Case in point: the iShares FTSE/Xinhua China 25 Index Fund (NYSE:FXI), which debuted last October amid much hype about the "hot" Chinese economy. Beyond coming to market with timing that only a broker could love, this puppy invests in a svelte bogey of just 25 stocks, one that's only been around since 2001 at that.

Other dubious ETFs include offerings that invest in ever-popular (but always highly volatile) gold bullion, business-to-business Internet companies (talk about last year's model), and something called "high yield dividend achievers" (whatever those may be).

All of that said, there are certainly plenty of worthy ETF contenders out there; you just have to know where to look.
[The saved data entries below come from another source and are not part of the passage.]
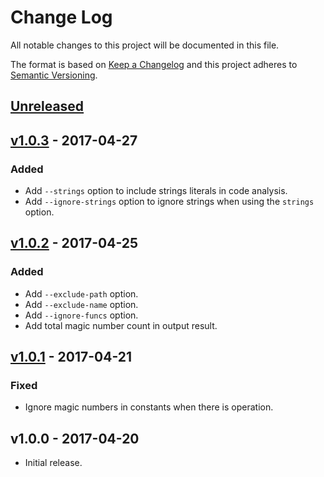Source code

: # Change Log
All notable changes to this project will be documented in this file.

The format is based on [Keep a Changelog](http://keepachangelog.com/) and this project adheres to [Semantic Versioning](http://semver.org/).

## [Unreleased]

## [v1.0.3] - 2017-04-27
### Added
- Add `--strings` option to include strings literals in code analysis.
- Add `--ignore-strings` option to ignore strings when using the `strings` option.

## [v1.0.2] - 2017-04-25
### Added
- Add `--exclude-path` option.
- Add `--exclude-name` option.
- Add `--ignore-funcs` option.
- Add total magic number count in output result.

## [v1.0.1] - 2017-04-21
### Fixed
- Ignore magic numbers in constants when there is operation.

## v1.0.0 - 2017-04-20
- Initial release.

[Unreleased]: https://github.com/povils/phpmnd/compare/v1.0.3...HEAD
[v1.0.3]: https://github.com/povils/phpmnd/compare/v1.0.2...v1.0.3
[v1.0.2]: https://github.com/povils/phpmnd/compare/v1.0.1...v1.0.2
[v1.0.1]: https://github.com/povils/phpmnd/compare/v1.0.0...v1.0.1

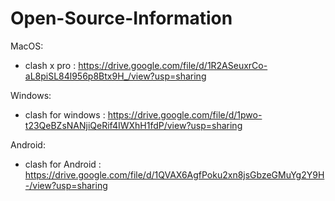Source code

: # Open-Source-Information

MacOS: 
+ clash x pro : https://drive.google.com/file/d/1R2ASeuxrCo-aL8piSL84l956p8Btx9H_/view?usp=sharing

Windows:
+ clash for windows : https://drive.google.com/file/d/1pwo-t23QeBZsNANjiQeRif4IWXhH1fdP/view?usp=sharing

Android:
+ clash for Android : https://drive.google.com/file/d/1QVAX6AgfPoku2xn8jsGbzeGMuYg2Y9H-/view?usp=sharing
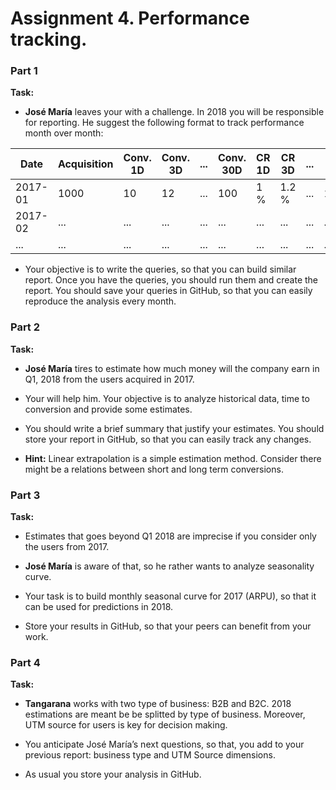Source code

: # Assignment 4. Performance tracking.

### Part 1

**Task:**

- **José María** leaves your with a challenge. In 2018 you will be responsible for reporting. He suggest the following format to track performance month over month:

| Date    | Acquisition | Conv. 1D | Conv. 3D | ... | Conv. 30D | CR 1D | CR 3D | ... | CR 30D | Rev 1D | Rev 3D | ... | Rev 30D | ARPU 1D | ARPU 3D | ... | ARPU 30D |
|---------|-------------|----------|----------|-----|-----------|-------|-------|-----|--------|--------|--------|-----|---------|---------|---------|-----|----------|
| 2017-01 | 1000        | 10       | 12       | ... | 100       | 1 %   | 1.2 % | ... | 10%    | 250 €  | 310 €  | ... | 2700 €  | 0.25 €  | 0.31    | ... | 2.7 €    |
| 2017-02 | ...         | ...      | ...      | ... | ...       | ...   | ...   | ... | ...    | ...    | ...    | ... | ...     | ...     | ...     | ... | ...      |
| ...     | ...         | ...      | ...      | ... | ...       | ...   | ...   | ... | ...    | ...    | ...    | ... | ...     | ...     | ...     | ... | ...      |

- Your objective is to write the queries, so that you can build similar report. Once you have the queries, you should run them and create the report. You should save your queries in GitHub, so that you can easily reproduce the analysis every month.

### Part 2

**Task:**

- **José María** tires to estimate how much money will the company earn in Q1, 2018 from the users acquired in 2017. 

- Your will help him. Your objective is to analyze historical data, time to conversion and provide some estimates.


- You should write a brief summary that justify your estimates. You should store your report in GitHub, so that you can easily track any changes. 

* **Hint:** Linear extrapolation is a simple estimation method. Consider there might be a relations between short and long term conversions.


### Part 3

**Task:**

- Estimates that goes beyond Q1 2018 are imprecise if you consider only the users from 2017. 

- **José María** is aware of that, so he rather wants to analyze seasonality curve.

- Your task is to build monthly seasonal curve for 2017 (ARPU), so that it can be used for predictions in 2018. 

- Store your results in GitHub, so that your peers can benefit from your work.


### Part 4

**Task:**

- **Tangarana** works with two type of business: B2B and B2C. 2018 estimations are meant be be splitted by type of business. Moreover, UTM source for users is key for decision making.

- You anticipate José María’s next questions, so that, you add to your previous report: business type and UTM Source dimensions.

- As usual you store your analysis in GitHub.





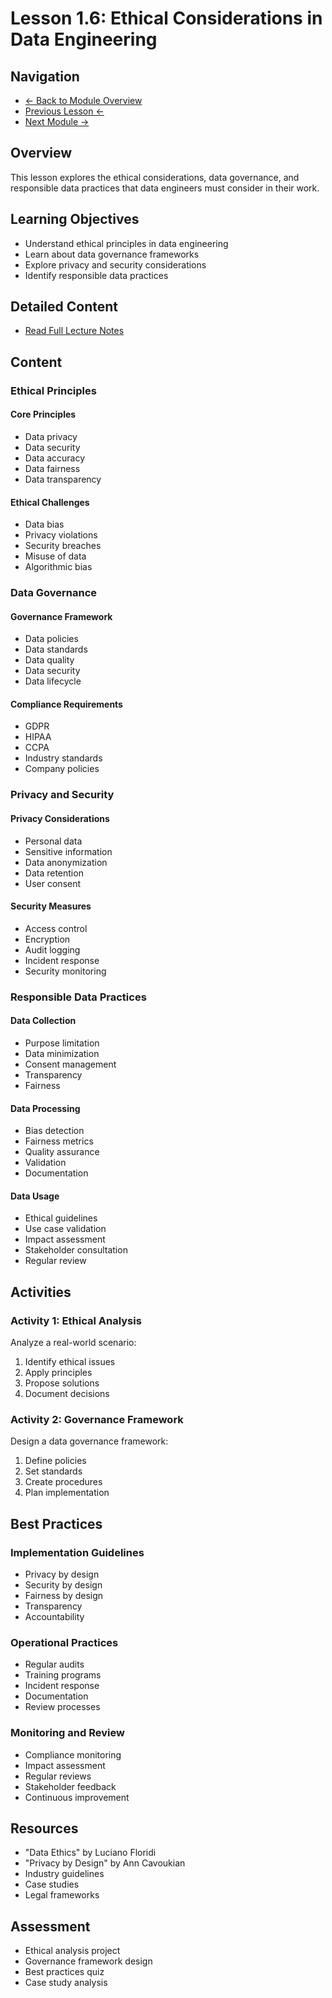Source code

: # Lesson 1.6: Ethical Considerations in Data Engineering

## Navigation
- [← Back to Module Overview](../README.md)
- [Previous Lesson ←](./1.5-data-engineer-role.md)
- [Next Module →](../02-programming-foundations/README.md)

## Overview
This lesson explores the ethical considerations, data governance, and responsible data practices that data engineers must consider in their work.

## Learning Objectives
- Understand ethical principles in data engineering
- Learn about data governance frameworks
- Explore privacy and security considerations
- Identify responsible data practices

## Detailed Content
- [Read Full Lecture Notes](./lectures/lesson-1-6.md)

## Content

### Ethical Principles

#### Core Principles
- Data privacy
- Data security
- Data accuracy
- Data fairness
- Data transparency

#### Ethical Challenges
- Data bias
- Privacy violations
- Security breaches
- Misuse of data
- Algorithmic bias

### Data Governance

#### Governance Framework
- Data policies
- Data standards
- Data quality
- Data security
- Data lifecycle

#### Compliance Requirements
- GDPR
- HIPAA
- CCPA
- Industry standards
- Company policies

### Privacy and Security

#### Privacy Considerations
- Personal data
- Sensitive information
- Data anonymization
- Data retention
- User consent

#### Security Measures
- Access control
- Encryption
- Audit logging
- Incident response
- Security monitoring

### Responsible Data Practices

#### Data Collection
- Purpose limitation
- Data minimization
- Consent management
- Transparency
- Fairness

#### Data Processing
- Bias detection
- Fairness metrics
- Quality assurance
- Validation
- Documentation

#### Data Usage
- Ethical guidelines
- Use case validation
- Impact assessment
- Stakeholder consultation
- Regular review

## Activities

### Activity 1: Ethical Analysis
Analyze a real-world scenario:
1. Identify ethical issues
2. Apply principles
3. Propose solutions
4. Document decisions

### Activity 2: Governance Framework
Design a data governance framework:
1. Define policies
2. Set standards
3. Create procedures
4. Plan implementation

## Best Practices

### Implementation Guidelines
- Privacy by design
- Security by design
- Fairness by design
- Transparency
- Accountability

### Operational Practices
- Regular audits
- Training programs
- Incident response
- Documentation
- Review processes

### Monitoring and Review
- Compliance monitoring
- Impact assessment
- Regular reviews
- Stakeholder feedback
- Continuous improvement

## Resources
- "Data Ethics" by Luciano Floridi
- "Privacy by Design" by Ann Cavoukian
- Industry guidelines
- Case studies
- Legal frameworks

## Assessment
- Ethical analysis project
- Governance framework design
- Best practices quiz
- Case study analysis 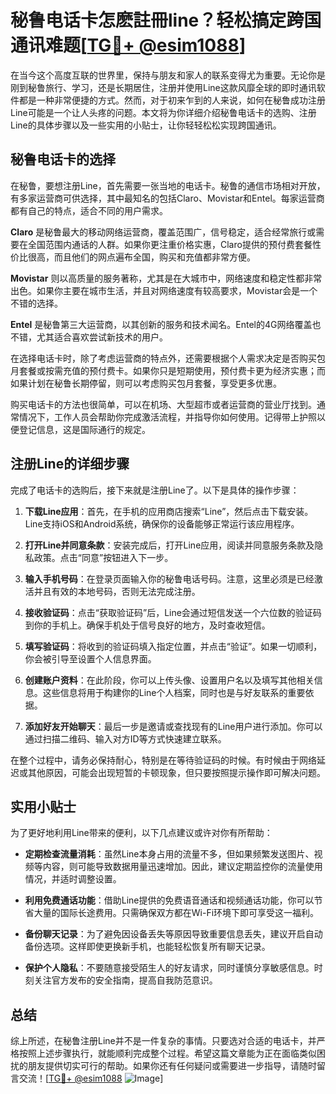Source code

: # 秘鲁电话卡怎麽註冊line？轻松搞定跨国通讯难题[[TG💪+ @esim1088](https://t.me/s/esim1088)]

在当今这个高度互联的世界里，保持与朋友和家人的联系变得尤为重要。无论你是刚到秘鲁旅行、学习，还是长期居住，注册并使用Line这款风靡全球的即时通讯软件都是一种非常便捷的方式。然而，对于初来乍到的人来说，如何在秘鲁成功注册Line可能是一个让人头疼的问题。本文将为你详细介绍秘鲁电话卡的选购、注册Line的具体步骤以及一些实用的小贴士，让你轻轻松松实现跨国通讯。

## 秘鲁电话卡的选择

在秘鲁，要想注册Line，首先需要一张当地的电话卡。秘鲁的通信市场相对开放，有多家运营商可供选择，其中最知名的包括Claro、Movistar和Entel。每家运营商都有自己的特点，适合不同的用户需求。

**Claro** 是秘鲁最大的移动网络运营商，覆盖范围广，信号稳定，适合经常旅行或需要在全国范围内通话的人群。如果你更注重价格实惠，Claro提供的预付费套餐性价比很高，而且他们的网点遍布全国，购买和充值都非常方便。

**Movistar** 则以高质量的服务著称，尤其是在大城市中，网络速度和稳定性都非常出色。如果你主要在城市生活，并且对网络速度有较高要求，Movistar会是一个不错的选择。

**Entel** 是秘鲁第三大运营商，以其创新的服务和技术闻名。Entel的4G网络覆盖也不错，尤其适合喜欢尝试新技术的用户。

在选择电话卡时，除了考虑运营商的特点外，还需要根据个人需求决定是否购买包月套餐或按需充值的预付费卡。如果你只是短期使用，预付费卡更为经济实惠；而如果计划在秘鲁长期停留，则可以考虑购买包月套餐，享受更多优惠。

购买电话卡的方法也很简单，可以在机场、大型超市或者运营商的营业厅找到。通常情况下，工作人员会帮助你完成激活流程，并指导你如何使用。记得带上护照以便登记信息，这是国际通行的规定。

## 注册Line的详细步骤

完成了电话卡的选购后，接下来就是注册Line了。以下是具体的操作步骤：

1. **下载Line应用**：首先，在手机的应用商店搜索“Line”，然后点击下载安装。Line支持iOS和Android系统，确保你的设备能够正常运行该应用程序。

2. **打开Line并同意条款**：安装完成后，打开Line应用，阅读并同意服务条款及隐私政策。点击“同意”按钮进入下一步。

3. **输入手机号码**：在登录页面输入你的秘鲁电话号码。注意，这里必须是已经激活并且有效的本地号码，否则无法完成注册。

4. **接收验证码**：点击“获取验证码”后，Line会通过短信发送一个六位数的验证码到你的手机上。确保手机处于信号良好的地方，及时查收短信。

5. **填写验证码**：将收到的验证码填入指定位置，并点击“验证”。如果一切顺利，你会被引导至设置个人信息界面。

6. **创建账户资料**：在此阶段，你可以上传头像、设置用户名以及填写其他相关信息。这些信息将用于构建你的Line个人档案，同时也是与好友联系的重要依据。

7. **添加好友开始聊天**：最后一步是邀请或查找现有的Line用户进行添加。你可以通过扫描二维码、输入对方ID等方式快速建立联系。

在整个过程中，请务必保持耐心，特别是在等待验证码的时候。有时候由于网络延迟或其他原因，可能会出现短暂的卡顿现象，但只要按照提示操作即可解决问题。

## 实用小贴士

为了更好地利用Line带来的便利，以下几点建议或许对你有所帮助：

- **定期检查流量消耗**：虽然Line本身占用的流量不多，但如果频繁发送图片、视频等内容，则可能导致数据用量迅速增加。因此，建议定期监控你的流量使用情况，并适时调整设置。
  
- **利用免费通话功能**：借助Line提供的免费语音通话和视频通话功能，你可以节省大量的国际长途费用。只需确保双方都在Wi-Fi环境下即可享受这一福利。

- **备份聊天记录**：为了避免因设备丢失等原因导致重要信息丢失，建议开启自动备份选项。这样即使更换新手机，也能轻松恢复所有聊天记录。

- **保护个人隐私**：不要随意接受陌生人的好友请求，同时谨慎分享敏感信息。时刻关注官方发布的安全指南，提高自我防范意识。

## 总结

综上所述，在秘鲁注册Line并不是一件复杂的事情。只要选对合适的电话卡，并严格按照上述步骤执行，就能顺利完成整个过程。希望这篇文章能为正在面临类似困扰的朋友提供切实可行的帮助。如果你还有任何疑问或需要进一步指导，请随时留言交流！[[TG💪+ @esim1088](https://t.me/s/esim1088) ![Image](https://i.postimg.cc/4NQfJmqS/Snipaste-2025-05-13-00-14-12.png)]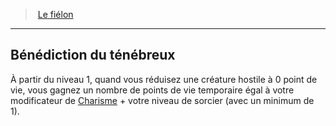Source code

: ﻿---
!Generic
Id: warlock_fiendish_hd.md#bénédiction-du-ténébreux
ParentLink: warlock_fiendish_hd.md#le-fiélon
Name: Bénédiction du ténébreux
ParentName: Le fiélon
NameLevel: 2
Attributes: {}
---
> [Le fiélon](hd_warlock_fiendish.md)

---

## Bénédiction du ténébreux

À partir du niveau 1, quand vous réduisez une créature hostile à 0 point de vie, vous gagnez un nombre de points de vie temporaire égal à votre modificateur de [Charisme](hd_abilities_charisma.md) + votre niveau de sorcier (avec un minimum de 1).

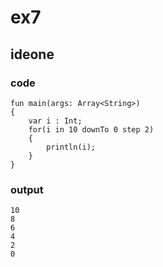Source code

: # ex7
## ideone
### code
    fun main(args: Array<String>) 
    {
    	var i : Int;
    	for(i in 10 downTo 0 step 2)
    	{
    		println(i);
    	}
    }
### output

    10
    8
    6
    4
    2
    0


    

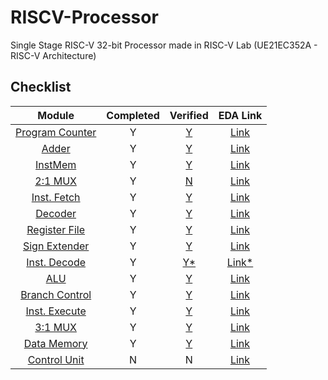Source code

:# RISCV-Processor
Single Stage RISC-V 32-bit Processor made in RISC-V Lab (UE21EC352A - RISC-V Architecture)

## Checklist

| Module | Completed | Verified | EDA Link |
| :------: | :-: | :-: | :----: |
| [Program Counter](src/pc.sv) | Y | [Y](src/tb_pc.sv) | [Link](https://edaplayground.com/x/WcD9) |
| [Adder](src/adder.sv) | Y | [Y](src/tb_adder.sv) | [Link](https://edaplayground.com/x/gt_U) |
| [InstMem](src/InstMem.sv) | Y | [Y](src/tb_InstMem.sv)| [Link](https://edaplayground.com/x/GLpz) |
| [2:1 MUX](src/mux21.sv) | Y | [N](src/tb_mux21.sv) | [Link](https://edaplayground.com/x/p8Cz) |
| [Inst. Fetch](src/IF.sv) | Y | [Y](src/tb_IF.sv) | [Link](https://edaplayground.com/x/r3zg) |
| [Decoder](src/decoder.sv) | Y | [Y](src/tb_decoder.sv) |  [Link](https://edaplayground.com/x/Nas8) |
| [Register File](src/RegisterFile.sv) | Y | [Y](src/tb_RegisterFile.sv) | [Link](https://edaplayground.com/x/uuSe) |
| [Sign Extender](src/SignExtender.sv) | Y | [Y](src/tb_SignExtender.sv) | [Link](https://edaplayground.com/x/scsg) |
| [Inst. Decode](src/ID.sv) | Y | [Y*](src/tb_ID.sv) | [Link*](https://edaplayground.com/x/Xwvw) |
| [ALU](src/ALU.sv) | Y | [Y](src/tb_ALU.sv) | [Link](https://edaplayground.com/x/UEmr) |
| [Branch Control](src/branch_control.sv) | Y | [Y](src/tb_branch_control.sv) | [Link](https://edaplayground.com/x/AxsV) |
| [Inst. Execute](src/IE.sv) | Y | [Y](src/tb_IE.sv) | [Link](https://edaplayground.com/x/CnWQ) |
| [3:1 MUX](src/mux31.sv) | Y | [Y](src/tb_mux31.sv) | [Link](https://edaplayground.com/x/naRb) |
| [Data Memory](src/DataMem.sv) | Y | [Y](src/tb_DataMem.sv) | [Link](https://edaplayground.com/x/Nm7W) |
| [Control Unit](src/controller.sv) | N | N | [Link]() |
To that end, I write regularly about both ETFs and plain-vanilla index funds in the Fool's Champion Funds newsletter service.

So, just what separates ETF champs from the legions of also-rans? Good question.

Generally speaking, I'm a fan of ETFs that track venerable indexes such as the S&P 500 -- which provides exposure to such blue-chip bellwethers as Microsoft (NASDAQ:MSFT), General Electric (NYSE:GE), Citigroup (NYSE:C), and Wal-Mart (NYSE:WMT) -- and the Russell 2000, a mostly small-cap index that also makes room for the mid-cap likes of Goodyear (NYSE:GT), Crown Holdings (NYSE:CCK), and industrial-materials concern Terex, too.

The bottom line: For reasons I explain here, even the best ETFs aren't for everyone. And indeed, as outlined above, some ETFs aren't for anyone.